## [DESCRIPTION OF THE TASK]
Would you restate the listing word for word, with the images omitted?

## [DATA UNDER STUDY]

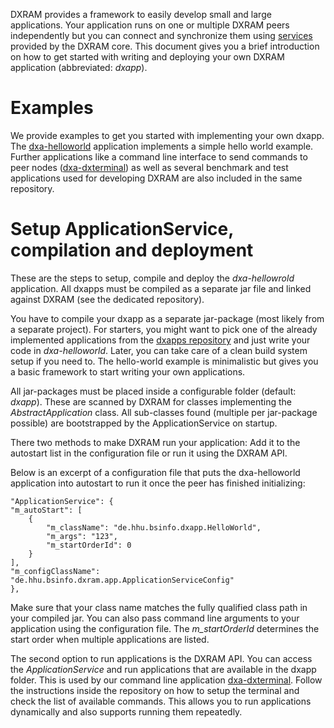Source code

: DXRAM provides a framework to easily develop small and large applications. Your application runs on one or multiple
DXRAM peers independently but you can connect and synchronize them using [services](Services.md) provided by the DXRAM
core. This document gives you a brief introduction on how to get started with writing and deploying your own DXRAM
application (abbreviated: *dxapp*).

# Examples
We provide examples to get you started with implementing your own dxapp. The
[dxa-helloworld](https://github.com/hhu-bsinfo/dxapps/) application implements a simple hello world example. Further
applications like a command line interface to send commands to peer nodes
([dxa-dxterminal](https://github.com/hhu-bsinfo/dxapps/)) as well as several benchmark and test
applications used for developing DXRAM are also included in the same repository.

# Setup ApplicationService, compilation and deployment
These are the steps to setup, compile and deploy the *dxa-hellowrold* application. All dxapps must be compiled as a
separate jar file and linked against DXRAM (see the dedicated repository).

You have to compile your dxapp as a separate jar-package (most likely from a separate project). For starters, you
might want to pick one of the already implemented applications from the
[dxapps repository](https://github.com/hhu-bsinfo/dxapps/) and just write your code in *dxa-helloworld*. Later, you can
take care of a clean build system setup if you need to. The hello-world example is minimalistic but gives you a
basic framework to start writing your own applications.

All jar-packages must be placed inside a configurable folder (default: *dxapp*). These are scanned by DXRAM for classes
implementing the *AbstractApplication* class. All sub-classes found (multiple per jar-package possible) are
bootstrapped by the ApplicationService on startup.

There two methods to make DXRAM run your application: Add it to the autostart list in the configuration file or
run it using the DXRAM API.

Below is an excerpt of a configuration file that puts the dxa-helloworld application into autostart to run it once
the peer has finished initializing:
```
"ApplicationService": {
"m_autoStart": [
    {
        "m_className": "de.hhu.bsinfo.dxapp.HelloWorld",
        "m_args": "123",
        "m_startOrderId": 0
    }
],
"m_configClassName": "de.hhu.bsinfo.dxram.app.ApplicationServiceConfig"
},
```

Make sure that your class name matches the fully qualified class path in your compiled jar. You can also pass command
line arguments to your application using the configuration file. The *m_startOrderId* determines the start order
when multiple applications are listed.

The second option to run applications is the DXRAM API. You can access the *ApplicationService* and run applications
that are available in the dxapp folder. This is used by our command line application
[dxa-dxterminal](https://github.com/hhu-bsinfo/dxapps/). Follow the instructions inside the repository on how to
setup the terminal and check the list of available commands. This allows you to run applications dynamically and
also supports running them repeatedly.
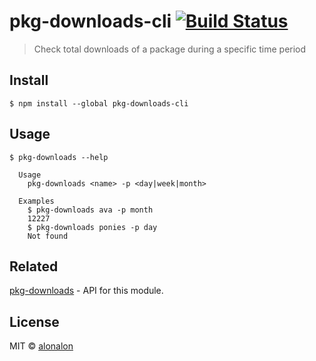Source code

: # pkg-downloads-cli [![Build Status](https://travis-ci.org/alonalon/pkg-downloads-cli.svg?branch=master)](https://travis-ci.org/alonalon/pkg-downloads-cli)

> Check total downloads of a package during a specific time period


## Install

```
$ npm install --global pkg-downloads-cli
```

## Usage

```
$ pkg-downloads --help

  Usage
    pkg-downloads <name> -p <day|week|month>

  Examples
    $ pkg-downloads ava -p month
    12227
    $ pkg-downloads ponies -p day
    Not found
```

## Related
[pkg-downloads](https://github.com/alonalon/pkg-downloads/) - API for this module.


## License

MIT © [alonalon](http://github.com/alonalon)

## [TASK ANSWER]
Source code

: DXRAM provides a framework to easily develop small and large applications. Your application runs on one or multiple
DXRAM peers independently but you can connect and synchronize them using [services](Services.md) provided by the DXRAM
core. This document gives you a brief introduction on how to get started with writing and deploying your own DXRAM
application (abbreviated: *dxapp*).

# Examples
We provide examples to get you started with implementing your own dxapp. The
[dxa-helloworld](https://github.com/hhu-bsinfo/dxapps/) application implements a simple hello world example. Further
applications like a command line interface to send commands to peer nodes
([dxa-dxterminal](https://github.com/hhu-bsinfo/dxapps/)) as well as several benchmark and test
applications used for developing DXRAM are also included in the same repository.

# Setup ApplicationService, compilation and deployment
These are the steps to setup, compile and deploy the *dxa-hellowrold* application. All dxapps must be compiled as a
separate jar file and linked against DXRAM (see the dedicated repository).

You have to compile your dxapp as a separate jar-package (most likely from a separate project). For starters, you
might want to pick one of the already implemented applications from the
[dxapps repository](https://github.com/hhu-bsinfo/dxapps/) and just write your code in *dxa-helloworld*. Later, you can
take care of a clean build system setup if you need to. The hello-world example is minimalistic but gives you a
basic framework to start writing your own applications.

All jar-packages must be placed inside a configurable folder (default: *dxapp*). These are scanned by DXRAM for classes
implementing the *AbstractApplication* class. All sub-classes found (multiple per jar-package possible) are
bootstrapped by the ApplicationService on startup.

There two methods to make DXRAM run your application: Add it to the autostart list in the configuration file or
run it using the DXRAM API.

Below is an excerpt of a configuration file that puts the dxa-helloworld application into autostart to run it once
the peer has finished initializing:
```
"ApplicationService": {
"m_autoStart": [
    {
        "m_className": "de.hhu.bsinfo.dxapp.HelloWorld",
        "m_args": "123",
        "m_startOrderId": 0
    }
],
"m_configClassName": "de.hhu.bsinfo.dxram.app.ApplicationServiceConfig"
},
```

Make sure that your class name matches the fully qualified class path in your compiled jar. You can also pass command
line arguments to your application using the configuration file. The *m_startOrderId* determines the start order
when multiple applications are listed.

The second option to run applications is the DXRAM API. You can access the *ApplicationService* and run applications
that are available in the dxapp folder. This is used by our command line application
[dxa-dxterminal](https://github.com/hhu-bsinfo/dxapps/). Follow the instructions inside the repository on how to
setup the terminal and check the list of available commands. This allows you to run applications dynamically and
also supports running them repeatedly.
Source code

: # pkg-downloads-cli [![Build Status](https://travis-ci.org/alonalon/pkg-downloads-cli.svg?branch=master)](https://travis-ci.org/alonalon/pkg-downloads-cli)

> Check total downloads of a package during a specific time period


## Install

```
$ npm install --global pkg-downloads-cli
```

## Usage

```
$ pkg-downloads --help

  Usage
    pkg-downloads <name> -p <day|week|month>

  Examples
    $ pkg-downloads ava -p month
    12227
    $ pkg-downloads ponies -p day
    Not found
```

## Related
[pkg-downloads](https://github.com/alonalon/pkg-downloads/) - API for this module.


## License

MIT © [alonalon](http://github.com/alonalon)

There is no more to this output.